Start of RECORDS FOR PROCESSING
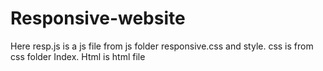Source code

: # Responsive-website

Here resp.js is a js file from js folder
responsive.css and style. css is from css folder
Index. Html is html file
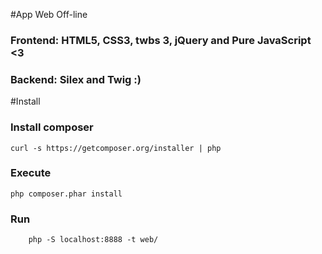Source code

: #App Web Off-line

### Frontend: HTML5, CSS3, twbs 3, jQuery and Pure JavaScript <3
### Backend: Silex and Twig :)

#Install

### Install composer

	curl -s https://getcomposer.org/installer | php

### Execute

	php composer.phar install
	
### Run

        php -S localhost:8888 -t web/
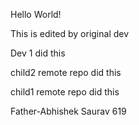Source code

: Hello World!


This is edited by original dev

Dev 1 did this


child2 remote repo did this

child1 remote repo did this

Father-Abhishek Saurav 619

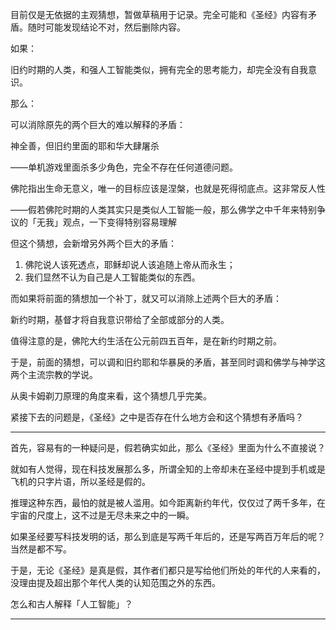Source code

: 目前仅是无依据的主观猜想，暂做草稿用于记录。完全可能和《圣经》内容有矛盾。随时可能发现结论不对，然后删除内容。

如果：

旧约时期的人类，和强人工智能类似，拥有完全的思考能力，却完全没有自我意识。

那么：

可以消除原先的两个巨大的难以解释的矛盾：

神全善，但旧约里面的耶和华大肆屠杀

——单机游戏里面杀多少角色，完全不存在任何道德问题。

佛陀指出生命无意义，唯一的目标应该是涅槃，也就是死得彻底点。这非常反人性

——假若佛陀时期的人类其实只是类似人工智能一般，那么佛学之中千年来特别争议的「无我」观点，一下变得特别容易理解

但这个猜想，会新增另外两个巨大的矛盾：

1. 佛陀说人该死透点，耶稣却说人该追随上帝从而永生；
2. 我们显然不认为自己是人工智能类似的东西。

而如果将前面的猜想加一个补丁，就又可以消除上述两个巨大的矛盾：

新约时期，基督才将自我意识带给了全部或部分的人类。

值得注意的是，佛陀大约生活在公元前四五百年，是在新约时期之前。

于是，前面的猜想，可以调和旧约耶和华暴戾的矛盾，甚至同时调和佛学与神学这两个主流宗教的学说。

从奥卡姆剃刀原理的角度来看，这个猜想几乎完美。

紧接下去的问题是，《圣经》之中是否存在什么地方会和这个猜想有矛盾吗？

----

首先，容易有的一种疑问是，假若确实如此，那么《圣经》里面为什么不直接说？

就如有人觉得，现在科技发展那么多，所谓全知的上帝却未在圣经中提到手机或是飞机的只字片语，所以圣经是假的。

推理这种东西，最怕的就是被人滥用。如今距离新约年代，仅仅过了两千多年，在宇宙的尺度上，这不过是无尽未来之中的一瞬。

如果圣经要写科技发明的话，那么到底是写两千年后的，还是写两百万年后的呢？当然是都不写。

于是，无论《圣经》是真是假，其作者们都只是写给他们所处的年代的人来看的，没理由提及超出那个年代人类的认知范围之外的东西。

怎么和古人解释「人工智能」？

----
End of RECORDS FOR PROCESSING
**YOUR ASSIGNMENT**
Across the entries above, tally every line that includes the string "repo", then state only the count.

**SOLVED PROBLEM**
2